5.00 ЧАСОВ УТРА, РАЙОН БРЕСТА И КОБРИНА
С первых минут германской агрессии пилоты 123-го истребительного авиаполка (Западный Особый военный округ) завязали воздушные бои, и командир полка майор Сурин сбил Bf-109. В четвертом боевом вылете, будучи тяжело ранен, он привел свой И-153 на аэродром, но посадить уже не смог – умер в кабине при выравнивании... Молодой летчик Калабушкин на рассвете уничтожил два Ju-88, ближе к полудню – Не-111, а на закате жертвами его юркой «Чайки» стали два Bf-109! В том же вылете, засмотревшись на горящий Bf-109, он пропустил атаку противника и надол¬го выбыл из строя.
Около восьми утра четыре истребителя, пилотируемые капитаном Можаевым, лейтенантами Жидовым, Рябцевым и Назаровым, вылетели против восьмерки Bf-109. Взяв в «клещи» машину Жидова, немцы подбили ее.

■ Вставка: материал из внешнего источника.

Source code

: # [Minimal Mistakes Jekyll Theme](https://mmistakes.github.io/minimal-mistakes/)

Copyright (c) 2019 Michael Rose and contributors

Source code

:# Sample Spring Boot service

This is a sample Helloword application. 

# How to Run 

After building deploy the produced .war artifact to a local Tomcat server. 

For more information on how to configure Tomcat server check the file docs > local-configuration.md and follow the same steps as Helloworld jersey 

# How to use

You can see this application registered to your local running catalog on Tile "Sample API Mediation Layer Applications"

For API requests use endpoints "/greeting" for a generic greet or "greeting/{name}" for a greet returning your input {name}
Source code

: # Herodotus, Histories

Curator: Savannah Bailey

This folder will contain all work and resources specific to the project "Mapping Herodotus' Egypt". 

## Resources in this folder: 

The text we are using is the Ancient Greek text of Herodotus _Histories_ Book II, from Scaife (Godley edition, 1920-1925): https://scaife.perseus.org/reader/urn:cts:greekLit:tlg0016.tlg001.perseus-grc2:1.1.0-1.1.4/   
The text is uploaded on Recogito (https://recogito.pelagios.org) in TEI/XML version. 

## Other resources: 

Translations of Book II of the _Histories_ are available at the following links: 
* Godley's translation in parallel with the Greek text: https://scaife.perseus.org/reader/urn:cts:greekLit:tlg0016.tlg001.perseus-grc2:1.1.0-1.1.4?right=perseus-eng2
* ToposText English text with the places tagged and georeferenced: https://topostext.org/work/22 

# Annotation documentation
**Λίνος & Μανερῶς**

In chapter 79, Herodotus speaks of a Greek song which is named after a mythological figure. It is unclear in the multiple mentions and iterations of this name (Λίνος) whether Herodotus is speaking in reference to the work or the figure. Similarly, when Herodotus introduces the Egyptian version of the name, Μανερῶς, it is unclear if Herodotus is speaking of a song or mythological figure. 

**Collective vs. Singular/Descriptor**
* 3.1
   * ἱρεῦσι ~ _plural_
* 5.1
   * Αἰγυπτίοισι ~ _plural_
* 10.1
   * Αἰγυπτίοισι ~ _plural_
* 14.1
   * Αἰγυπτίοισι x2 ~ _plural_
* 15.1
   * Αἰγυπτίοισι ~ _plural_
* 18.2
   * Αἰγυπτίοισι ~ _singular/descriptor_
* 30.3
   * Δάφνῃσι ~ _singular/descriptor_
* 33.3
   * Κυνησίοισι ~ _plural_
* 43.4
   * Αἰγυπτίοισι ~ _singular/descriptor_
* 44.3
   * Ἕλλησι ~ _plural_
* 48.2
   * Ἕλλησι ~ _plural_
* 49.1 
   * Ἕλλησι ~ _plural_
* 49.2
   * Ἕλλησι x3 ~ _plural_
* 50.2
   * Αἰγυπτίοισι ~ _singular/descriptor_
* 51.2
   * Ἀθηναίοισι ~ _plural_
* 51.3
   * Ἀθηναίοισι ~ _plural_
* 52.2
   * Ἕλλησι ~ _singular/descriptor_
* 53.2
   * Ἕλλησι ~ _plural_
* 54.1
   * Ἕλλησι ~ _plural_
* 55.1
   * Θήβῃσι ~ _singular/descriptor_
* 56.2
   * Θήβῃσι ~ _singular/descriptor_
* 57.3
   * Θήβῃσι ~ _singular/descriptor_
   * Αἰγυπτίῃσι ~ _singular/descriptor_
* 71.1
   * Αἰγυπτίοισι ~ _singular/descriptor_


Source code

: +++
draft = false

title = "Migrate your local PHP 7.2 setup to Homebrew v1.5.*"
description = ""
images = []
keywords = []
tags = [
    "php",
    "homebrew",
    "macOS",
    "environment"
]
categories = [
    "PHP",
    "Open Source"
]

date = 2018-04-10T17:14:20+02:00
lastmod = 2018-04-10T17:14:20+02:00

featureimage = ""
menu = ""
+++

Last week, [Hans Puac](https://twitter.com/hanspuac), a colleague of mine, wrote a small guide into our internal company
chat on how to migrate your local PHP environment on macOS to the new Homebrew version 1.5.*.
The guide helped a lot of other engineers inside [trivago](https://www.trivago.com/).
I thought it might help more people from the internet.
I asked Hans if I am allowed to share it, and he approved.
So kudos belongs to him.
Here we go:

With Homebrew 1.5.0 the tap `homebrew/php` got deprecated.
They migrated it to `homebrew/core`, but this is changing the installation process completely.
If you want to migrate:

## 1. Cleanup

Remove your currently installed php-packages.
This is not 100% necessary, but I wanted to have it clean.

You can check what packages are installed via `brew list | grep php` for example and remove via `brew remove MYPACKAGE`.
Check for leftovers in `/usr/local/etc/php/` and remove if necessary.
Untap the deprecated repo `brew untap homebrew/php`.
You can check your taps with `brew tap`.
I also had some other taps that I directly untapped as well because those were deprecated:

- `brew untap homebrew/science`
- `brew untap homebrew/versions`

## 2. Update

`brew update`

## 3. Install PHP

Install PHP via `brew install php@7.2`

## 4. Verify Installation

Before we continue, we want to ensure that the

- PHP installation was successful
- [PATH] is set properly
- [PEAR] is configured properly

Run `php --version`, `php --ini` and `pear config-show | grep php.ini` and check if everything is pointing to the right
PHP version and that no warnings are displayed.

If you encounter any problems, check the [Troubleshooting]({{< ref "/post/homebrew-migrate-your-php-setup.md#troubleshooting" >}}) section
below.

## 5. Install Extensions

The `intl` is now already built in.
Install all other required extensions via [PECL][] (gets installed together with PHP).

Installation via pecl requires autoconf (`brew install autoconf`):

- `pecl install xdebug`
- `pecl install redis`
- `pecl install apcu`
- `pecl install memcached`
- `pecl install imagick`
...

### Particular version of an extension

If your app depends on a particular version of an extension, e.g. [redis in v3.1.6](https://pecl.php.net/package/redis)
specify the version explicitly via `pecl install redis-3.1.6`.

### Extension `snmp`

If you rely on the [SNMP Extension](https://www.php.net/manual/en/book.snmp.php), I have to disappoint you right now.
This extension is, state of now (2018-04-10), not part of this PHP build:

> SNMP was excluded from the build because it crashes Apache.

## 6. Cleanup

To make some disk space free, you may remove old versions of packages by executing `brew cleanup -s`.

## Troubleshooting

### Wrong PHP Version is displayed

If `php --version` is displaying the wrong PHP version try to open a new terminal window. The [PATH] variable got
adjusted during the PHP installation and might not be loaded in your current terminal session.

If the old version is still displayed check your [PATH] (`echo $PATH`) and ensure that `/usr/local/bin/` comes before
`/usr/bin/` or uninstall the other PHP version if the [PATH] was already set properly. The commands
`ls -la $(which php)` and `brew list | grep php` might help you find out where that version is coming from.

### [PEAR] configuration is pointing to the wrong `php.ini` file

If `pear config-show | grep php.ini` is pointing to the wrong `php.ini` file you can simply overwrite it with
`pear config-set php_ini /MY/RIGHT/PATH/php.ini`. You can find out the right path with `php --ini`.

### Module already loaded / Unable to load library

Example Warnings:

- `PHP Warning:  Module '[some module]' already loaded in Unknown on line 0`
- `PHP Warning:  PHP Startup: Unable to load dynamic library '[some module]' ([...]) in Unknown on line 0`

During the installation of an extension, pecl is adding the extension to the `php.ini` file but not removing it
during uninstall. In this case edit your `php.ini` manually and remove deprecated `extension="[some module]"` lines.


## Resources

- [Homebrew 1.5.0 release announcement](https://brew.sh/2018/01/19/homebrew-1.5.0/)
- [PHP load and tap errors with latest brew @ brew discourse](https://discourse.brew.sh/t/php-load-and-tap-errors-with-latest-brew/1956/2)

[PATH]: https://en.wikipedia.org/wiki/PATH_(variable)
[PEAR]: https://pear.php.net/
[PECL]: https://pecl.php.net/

Выручая товарища, Можаев сбил один самолет. Жидов поджег второй. Израсходовав боекомплект, Рябцев таранил третьего противника. Таким образом, в этом бою противник потерял 3 машины, а наши летчики – одну.
В течение 10-ти (!) часов пилоты 123-го истребительного авиаполка вели тяжелые бои, совершая по 10-14 и даже 17 боевых вылетов. Техники, работая под огнем противника, обеспечивали готовность самолетов. За день полк сбил около 30 немецких самолетов, потеряв в воздухе 9 своих.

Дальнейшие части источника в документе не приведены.